Aim of the task:
Repeat each line of the material exactly.

Records for the exercise:
^^^^
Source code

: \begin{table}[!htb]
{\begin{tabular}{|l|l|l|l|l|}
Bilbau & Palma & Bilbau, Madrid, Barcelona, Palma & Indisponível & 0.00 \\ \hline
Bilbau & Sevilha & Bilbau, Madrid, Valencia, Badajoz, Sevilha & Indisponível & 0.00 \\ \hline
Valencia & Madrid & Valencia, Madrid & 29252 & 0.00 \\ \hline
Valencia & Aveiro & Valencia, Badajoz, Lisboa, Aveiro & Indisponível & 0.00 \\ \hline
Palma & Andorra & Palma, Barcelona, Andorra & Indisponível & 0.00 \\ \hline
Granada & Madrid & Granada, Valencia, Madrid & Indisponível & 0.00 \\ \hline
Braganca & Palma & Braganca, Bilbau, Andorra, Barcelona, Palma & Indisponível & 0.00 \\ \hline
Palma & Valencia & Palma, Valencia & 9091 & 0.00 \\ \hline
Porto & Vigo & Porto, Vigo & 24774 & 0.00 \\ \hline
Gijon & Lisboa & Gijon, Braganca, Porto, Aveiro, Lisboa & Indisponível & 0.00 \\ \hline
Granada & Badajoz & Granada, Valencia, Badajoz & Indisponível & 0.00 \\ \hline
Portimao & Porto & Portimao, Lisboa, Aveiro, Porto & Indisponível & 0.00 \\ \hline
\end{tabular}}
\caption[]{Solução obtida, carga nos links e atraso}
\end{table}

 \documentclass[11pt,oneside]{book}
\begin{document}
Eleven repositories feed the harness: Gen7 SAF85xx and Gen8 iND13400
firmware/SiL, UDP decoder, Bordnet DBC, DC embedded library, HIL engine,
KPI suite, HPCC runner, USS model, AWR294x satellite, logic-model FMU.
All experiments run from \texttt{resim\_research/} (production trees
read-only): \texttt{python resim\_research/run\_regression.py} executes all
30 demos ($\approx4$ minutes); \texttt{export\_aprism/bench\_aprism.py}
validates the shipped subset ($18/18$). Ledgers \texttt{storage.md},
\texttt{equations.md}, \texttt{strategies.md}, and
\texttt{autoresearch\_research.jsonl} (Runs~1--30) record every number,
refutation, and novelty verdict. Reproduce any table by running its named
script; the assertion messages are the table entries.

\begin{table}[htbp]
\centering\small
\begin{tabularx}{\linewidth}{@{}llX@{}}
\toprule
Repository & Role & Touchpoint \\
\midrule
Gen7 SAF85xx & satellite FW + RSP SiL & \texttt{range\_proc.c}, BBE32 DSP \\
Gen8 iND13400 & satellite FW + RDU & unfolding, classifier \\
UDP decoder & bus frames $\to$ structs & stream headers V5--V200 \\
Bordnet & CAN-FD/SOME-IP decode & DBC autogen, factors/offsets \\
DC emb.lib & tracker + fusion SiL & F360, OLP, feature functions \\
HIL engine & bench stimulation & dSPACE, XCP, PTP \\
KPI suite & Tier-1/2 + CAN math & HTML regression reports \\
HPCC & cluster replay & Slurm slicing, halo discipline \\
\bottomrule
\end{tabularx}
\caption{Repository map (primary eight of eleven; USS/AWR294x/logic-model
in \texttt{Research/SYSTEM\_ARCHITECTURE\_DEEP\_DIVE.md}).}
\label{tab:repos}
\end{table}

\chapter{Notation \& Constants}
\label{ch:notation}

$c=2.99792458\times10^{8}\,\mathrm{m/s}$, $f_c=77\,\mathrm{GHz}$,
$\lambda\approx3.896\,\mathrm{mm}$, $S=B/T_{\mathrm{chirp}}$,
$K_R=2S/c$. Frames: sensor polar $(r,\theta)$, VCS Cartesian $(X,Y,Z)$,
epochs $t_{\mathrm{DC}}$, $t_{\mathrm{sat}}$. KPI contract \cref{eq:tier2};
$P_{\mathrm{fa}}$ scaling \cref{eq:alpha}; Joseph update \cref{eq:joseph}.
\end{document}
^^^^
Output for this task:
Source code

: \begin{table}[!htb]
{\begin{tabular}{|l|l|l|l|l|}
Bilbau & Palma & Bilbau, Madrid, Barcelona, Palma & Indisponível & 0.00 \\ \hline
Bilbau & Sevilha & Bilbau, Madrid, Valencia, Badajoz, Sevilha & Indisponível & 0.00 \\ \hline
Valencia & Madrid & Valencia, Madrid & 29252 & 0.00 \\ \hline
Valencia & Aveiro & Valencia, Badajoz, Lisboa, Aveiro & Indisponível & 0.00 \\ \hline
Palma & Andorra & Palma, Barcelona, Andorra & Indisponível & 0.00 \\ \hline
Granada & Madrid & Granada, Valencia, Madrid & Indisponível & 0.00 \\ \hline
Braganca & Palma & Braganca, Bilbau, Andorra, Barcelona, Palma & Indisponível & 0.00 \\ \hline
Palma & Valencia & Palma, Valencia & 9091 & 0.00 \\ \hline
Porto & Vigo & Porto, Vigo & 24774 & 0.00 \\ \hline
Gijon & Lisboa & Gijon, Braganca, Porto, Aveiro, Lisboa & Indisponível & 0.00 \\ \hline
Granada & Badajoz & Granada, Valencia, Badajoz & Indisponível & 0.00 \\ \hline
Portimao & Porto & Portimao, Lisboa, Aveiro, Porto & Indisponível & 0.00 \\ \hline
\end{tabular}}
\caption[]{Solução obtida, carga nos links e atraso}
\end{table}

 \documentclass[11pt,oneside]{book}
\begin{document}
Eleven repositories feed the harness: Gen7 SAF85xx and Gen8 iND13400
firmware/SiL, UDP decoder, Bordnet DBC, DC embedded library, HIL engine,
KPI suite, HPCC runner, USS model, AWR294x satellite, logic-model FMU.
All experiments run from \texttt{resim\_research/} (production trees
read-only): \texttt{python resim\_research/run\_regression.py} executes all
30 demos ($\approx4$ minutes); \texttt{export\_aprism/bench\_aprism.py}
validates the shipped subset ($18/18$). Ledgers \texttt{storage.md},
\texttt{equations.md}, \texttt{strategies.md}, and
\texttt{autoresearch\_research.jsonl} (Runs~1--30) record every number,
refutation, and novelty verdict. Reproduce any table by running its named
script; the assertion messages are the table entries.

\begin{table}[htbp]
\centering\small
\begin{tabularx}{\linewidth}{@{}llX@{}}
\toprule
Repository & Role & Touchpoint \\
\midrule
Gen7 SAF85xx & satellite FW + RSP SiL & \texttt{range\_proc.c}, BBE32 DSP \\
Gen8 iND13400 & satellite FW + RDU & unfolding, classifier \\
UDP decoder & bus frames $\to$ structs & stream headers V5--V200 \\
Bordnet & CAN-FD/SOME-IP decode & DBC autogen, factors/offsets \\
DC emb.lib & tracker + fusion SiL & F360, OLP, feature functions \\
HIL engine & bench stimulation & dSPACE, XCP, PTP \\
KPI suite & Tier-1/2 + CAN math & HTML regression reports \\
HPCC & cluster replay & Slurm slicing, halo discipline \\
\bottomrule
\end{tabularx}
\caption{Repository map (primary eight of eleven; USS/AWR294x/logic-model
in \texttt{Research/SYSTEM\_ARCHITECTURE\_DEEP\_DIVE.md}).}
\label{tab:repos}
\end{table}

\chapter{Notation \& Constants}
\label{ch:notation}

$c=2.99792458\times10^{8}\,\mathrm{m/s}$, $f_c=77\,\mathrm{GHz}$,
$\lambda\approx3.896\,\mathrm{mm}$, $S=B/T_{\mathrm{chirp}}$,
$K_R=2S/c$. Frames: sensor polar $(r,\theta)$, VCS Cartesian $(X,Y,Z)$,
epochs $t_{\mathrm{DC}}$, $t_{\mathrm{sat}}$. KPI contract \cref{eq:tier2};
$P_{\mathrm{fa}}$ scaling \cref{eq:alpha}; Joseph update \cref{eq:joseph}.
\end{document}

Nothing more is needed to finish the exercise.